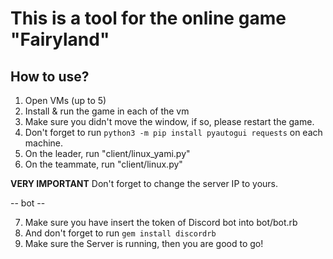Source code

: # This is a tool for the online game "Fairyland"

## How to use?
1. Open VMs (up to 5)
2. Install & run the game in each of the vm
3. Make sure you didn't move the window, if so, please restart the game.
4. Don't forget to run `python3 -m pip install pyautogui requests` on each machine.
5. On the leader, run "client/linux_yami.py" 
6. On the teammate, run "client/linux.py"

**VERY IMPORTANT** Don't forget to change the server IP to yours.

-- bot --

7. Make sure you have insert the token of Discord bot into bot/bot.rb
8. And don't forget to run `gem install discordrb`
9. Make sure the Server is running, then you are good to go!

**Prompt:** Find the lines of the listing that contain the string "game" and give how many there are, with no other words.

**Answer space:** 3